Research Paper Volume 15, Issue 10 pp 4363—4373
PCSK6 mediates Th1 differentiation and promotes chronic colitis progression and mucosal barrier injury via STAT1
- 1 Department of Surgery, Affiliated Hospital of Jiaxing University, Jiaxing 314000, Zhejiang, People’s Republic of China
- 2 Department of Surgery, The Second Affiliated Hospital of Jiaxing University, Jiaxing 314000, Zhejiang, People’s Republic of China
Received: February 8, 2023 Accepted: May 1, 2023 Published: May 20, 2023
https://doi.org/10.18632/aging.204739How to Cite
Copyright: © 2023 Mei et al.
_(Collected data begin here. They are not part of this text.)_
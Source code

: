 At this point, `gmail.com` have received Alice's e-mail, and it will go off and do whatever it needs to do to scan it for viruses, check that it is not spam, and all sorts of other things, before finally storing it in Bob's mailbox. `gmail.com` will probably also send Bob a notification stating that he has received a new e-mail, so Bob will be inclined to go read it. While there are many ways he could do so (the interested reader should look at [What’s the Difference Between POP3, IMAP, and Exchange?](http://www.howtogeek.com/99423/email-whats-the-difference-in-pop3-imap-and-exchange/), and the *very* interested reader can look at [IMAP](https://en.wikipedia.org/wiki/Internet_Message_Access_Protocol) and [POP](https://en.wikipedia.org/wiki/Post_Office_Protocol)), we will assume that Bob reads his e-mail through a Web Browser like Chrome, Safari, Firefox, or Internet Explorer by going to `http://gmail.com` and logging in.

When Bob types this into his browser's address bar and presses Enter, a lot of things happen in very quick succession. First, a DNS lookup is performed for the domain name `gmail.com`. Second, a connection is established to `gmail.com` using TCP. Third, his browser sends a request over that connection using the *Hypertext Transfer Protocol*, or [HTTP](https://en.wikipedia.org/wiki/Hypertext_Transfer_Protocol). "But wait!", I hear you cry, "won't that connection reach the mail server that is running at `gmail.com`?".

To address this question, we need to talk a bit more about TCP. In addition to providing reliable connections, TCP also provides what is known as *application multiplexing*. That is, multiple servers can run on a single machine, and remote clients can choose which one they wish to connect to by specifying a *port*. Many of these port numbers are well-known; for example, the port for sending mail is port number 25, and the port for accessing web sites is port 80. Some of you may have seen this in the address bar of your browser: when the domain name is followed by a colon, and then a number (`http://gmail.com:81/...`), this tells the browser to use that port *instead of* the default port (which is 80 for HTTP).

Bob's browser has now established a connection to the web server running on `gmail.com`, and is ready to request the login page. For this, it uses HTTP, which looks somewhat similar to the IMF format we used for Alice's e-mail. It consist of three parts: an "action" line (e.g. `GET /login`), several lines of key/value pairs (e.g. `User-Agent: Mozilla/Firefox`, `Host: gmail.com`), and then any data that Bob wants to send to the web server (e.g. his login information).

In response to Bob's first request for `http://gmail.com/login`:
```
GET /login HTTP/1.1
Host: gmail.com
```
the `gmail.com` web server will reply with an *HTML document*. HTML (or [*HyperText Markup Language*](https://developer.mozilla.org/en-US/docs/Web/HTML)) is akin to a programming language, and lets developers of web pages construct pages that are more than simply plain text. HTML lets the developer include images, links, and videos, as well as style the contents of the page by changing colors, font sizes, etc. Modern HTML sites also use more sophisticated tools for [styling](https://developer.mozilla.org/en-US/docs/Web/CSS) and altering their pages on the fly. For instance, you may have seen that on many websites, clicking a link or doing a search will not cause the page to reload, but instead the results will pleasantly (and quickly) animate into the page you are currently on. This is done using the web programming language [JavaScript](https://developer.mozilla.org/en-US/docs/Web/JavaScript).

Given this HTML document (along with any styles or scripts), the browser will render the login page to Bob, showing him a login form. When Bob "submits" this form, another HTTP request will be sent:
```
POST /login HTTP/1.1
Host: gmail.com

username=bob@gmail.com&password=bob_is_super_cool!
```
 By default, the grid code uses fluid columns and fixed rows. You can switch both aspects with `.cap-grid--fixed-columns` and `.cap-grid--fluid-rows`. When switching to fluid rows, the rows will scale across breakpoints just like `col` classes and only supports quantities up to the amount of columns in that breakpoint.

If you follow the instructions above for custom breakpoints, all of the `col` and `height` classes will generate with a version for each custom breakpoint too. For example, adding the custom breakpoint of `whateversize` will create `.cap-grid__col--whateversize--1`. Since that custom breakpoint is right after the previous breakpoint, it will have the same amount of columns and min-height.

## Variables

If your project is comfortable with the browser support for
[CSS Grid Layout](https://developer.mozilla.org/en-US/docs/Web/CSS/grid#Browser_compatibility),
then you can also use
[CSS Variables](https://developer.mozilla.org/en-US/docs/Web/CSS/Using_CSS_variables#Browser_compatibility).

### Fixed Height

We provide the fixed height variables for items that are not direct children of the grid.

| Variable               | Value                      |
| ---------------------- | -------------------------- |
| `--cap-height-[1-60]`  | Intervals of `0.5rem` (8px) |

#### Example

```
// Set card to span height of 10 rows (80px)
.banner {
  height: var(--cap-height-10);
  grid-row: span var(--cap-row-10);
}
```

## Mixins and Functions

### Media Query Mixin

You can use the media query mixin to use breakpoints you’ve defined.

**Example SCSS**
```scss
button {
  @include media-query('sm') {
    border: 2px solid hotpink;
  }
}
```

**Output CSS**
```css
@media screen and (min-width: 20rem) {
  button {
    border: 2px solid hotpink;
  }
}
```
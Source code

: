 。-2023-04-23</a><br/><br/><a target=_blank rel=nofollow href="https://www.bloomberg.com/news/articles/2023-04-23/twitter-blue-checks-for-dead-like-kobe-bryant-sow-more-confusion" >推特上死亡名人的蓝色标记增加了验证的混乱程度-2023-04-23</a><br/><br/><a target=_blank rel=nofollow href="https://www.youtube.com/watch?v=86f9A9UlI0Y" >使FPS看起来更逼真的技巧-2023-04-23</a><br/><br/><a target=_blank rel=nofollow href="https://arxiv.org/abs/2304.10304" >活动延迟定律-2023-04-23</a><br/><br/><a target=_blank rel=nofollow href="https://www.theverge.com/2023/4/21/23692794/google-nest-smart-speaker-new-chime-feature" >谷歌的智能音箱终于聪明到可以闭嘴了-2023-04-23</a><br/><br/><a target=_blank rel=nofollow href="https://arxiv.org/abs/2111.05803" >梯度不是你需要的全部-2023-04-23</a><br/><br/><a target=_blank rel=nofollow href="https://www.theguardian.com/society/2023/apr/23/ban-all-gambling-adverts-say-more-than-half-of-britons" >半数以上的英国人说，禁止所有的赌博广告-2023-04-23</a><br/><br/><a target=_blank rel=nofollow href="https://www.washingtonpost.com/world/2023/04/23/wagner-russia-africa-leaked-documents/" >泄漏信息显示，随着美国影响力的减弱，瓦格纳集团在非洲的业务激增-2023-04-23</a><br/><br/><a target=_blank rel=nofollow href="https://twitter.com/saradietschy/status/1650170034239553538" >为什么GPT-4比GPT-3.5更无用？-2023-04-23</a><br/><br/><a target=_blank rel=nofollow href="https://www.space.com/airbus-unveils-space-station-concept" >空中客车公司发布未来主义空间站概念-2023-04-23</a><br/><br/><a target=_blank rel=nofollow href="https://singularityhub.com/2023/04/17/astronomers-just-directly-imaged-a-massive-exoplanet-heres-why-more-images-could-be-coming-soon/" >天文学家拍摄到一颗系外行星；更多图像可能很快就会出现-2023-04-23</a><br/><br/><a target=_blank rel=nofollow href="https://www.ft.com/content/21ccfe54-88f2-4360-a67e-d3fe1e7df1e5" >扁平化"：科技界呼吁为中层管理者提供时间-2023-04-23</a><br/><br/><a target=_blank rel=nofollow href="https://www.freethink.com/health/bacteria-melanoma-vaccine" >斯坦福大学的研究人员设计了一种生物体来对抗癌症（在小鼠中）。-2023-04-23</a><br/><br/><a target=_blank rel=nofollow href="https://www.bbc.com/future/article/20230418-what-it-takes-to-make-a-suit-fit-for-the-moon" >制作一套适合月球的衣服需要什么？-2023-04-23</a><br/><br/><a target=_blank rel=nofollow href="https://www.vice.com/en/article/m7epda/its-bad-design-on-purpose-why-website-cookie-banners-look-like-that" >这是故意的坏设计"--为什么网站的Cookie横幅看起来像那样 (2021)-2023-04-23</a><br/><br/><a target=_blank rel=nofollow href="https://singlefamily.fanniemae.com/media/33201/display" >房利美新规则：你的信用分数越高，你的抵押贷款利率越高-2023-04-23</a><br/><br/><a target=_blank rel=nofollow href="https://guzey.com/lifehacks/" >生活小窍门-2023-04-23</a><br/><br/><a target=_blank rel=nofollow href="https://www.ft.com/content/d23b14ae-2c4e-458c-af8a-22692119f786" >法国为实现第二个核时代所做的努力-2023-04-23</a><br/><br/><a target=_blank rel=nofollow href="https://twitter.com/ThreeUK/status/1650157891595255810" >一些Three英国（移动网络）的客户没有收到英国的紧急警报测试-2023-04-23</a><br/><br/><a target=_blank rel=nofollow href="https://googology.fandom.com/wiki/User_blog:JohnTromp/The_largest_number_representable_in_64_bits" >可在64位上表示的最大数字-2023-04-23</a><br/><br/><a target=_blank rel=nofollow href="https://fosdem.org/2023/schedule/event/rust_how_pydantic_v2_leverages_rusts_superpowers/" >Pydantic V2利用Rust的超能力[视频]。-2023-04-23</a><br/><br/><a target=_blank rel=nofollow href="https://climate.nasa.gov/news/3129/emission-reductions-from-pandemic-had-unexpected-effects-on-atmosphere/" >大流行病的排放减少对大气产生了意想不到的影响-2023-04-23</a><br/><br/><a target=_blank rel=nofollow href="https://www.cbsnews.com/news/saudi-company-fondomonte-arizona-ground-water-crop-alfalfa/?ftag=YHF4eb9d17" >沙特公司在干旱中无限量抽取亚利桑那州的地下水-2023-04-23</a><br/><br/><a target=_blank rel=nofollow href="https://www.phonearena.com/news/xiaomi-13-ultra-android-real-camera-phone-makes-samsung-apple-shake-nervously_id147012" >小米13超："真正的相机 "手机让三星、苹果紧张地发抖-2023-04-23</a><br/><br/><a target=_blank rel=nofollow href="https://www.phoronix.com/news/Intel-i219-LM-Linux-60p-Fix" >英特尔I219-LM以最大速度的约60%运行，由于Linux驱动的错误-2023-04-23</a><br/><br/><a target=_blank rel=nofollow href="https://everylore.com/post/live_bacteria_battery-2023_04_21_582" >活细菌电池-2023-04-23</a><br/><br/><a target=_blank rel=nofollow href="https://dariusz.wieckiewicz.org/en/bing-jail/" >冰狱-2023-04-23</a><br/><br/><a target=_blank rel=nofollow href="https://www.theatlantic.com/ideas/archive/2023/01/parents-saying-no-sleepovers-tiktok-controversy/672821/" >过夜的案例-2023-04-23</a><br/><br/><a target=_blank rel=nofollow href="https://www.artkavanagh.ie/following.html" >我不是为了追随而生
This is an open access article distributed under the terms of the Creative Commons Attribution License (CC BY 3.0), which permits unrestricted use, distribution, and reproduction in any medium, provided the original author and source are credited.
Abstract
This study was aimed at investigating the expression and role of proprotein convertase subtilisin/kexin type (PCSK6) in inflammatory bowel disease (IBD). DSS induced mouse colitis and mucosal barrier injury, down-regulation of TJ proteins, improvement of permeability, and increases of the proportions of Th1 and M1 macrophages. After PCSK6 knockdown, the colitis in KO mice was improved relative to WT mice, the TJ protein levels increased, and the proportions of Th1 and M1 macrophages decreased. STAT1 inhibitor treatment also inhibited chronic colitis in mice. As revealed by in-vitro experiments, PCSK6 overexpression promoted the transformation of Th0 into Th1, while PCSK6 silencing suppressed the transfection. COPI assay results revealed the presence of targeted binding relation between PCSK6 and STAT1.
PCSK6 binds to STAT1 to promote STAT1 phosphorylation and regulate Th1 cell differentiation, thus promoting the M1 polarization of macrophages and aggravating colitis progression. PCSK6 is promising as the new target for the treatment of colitis.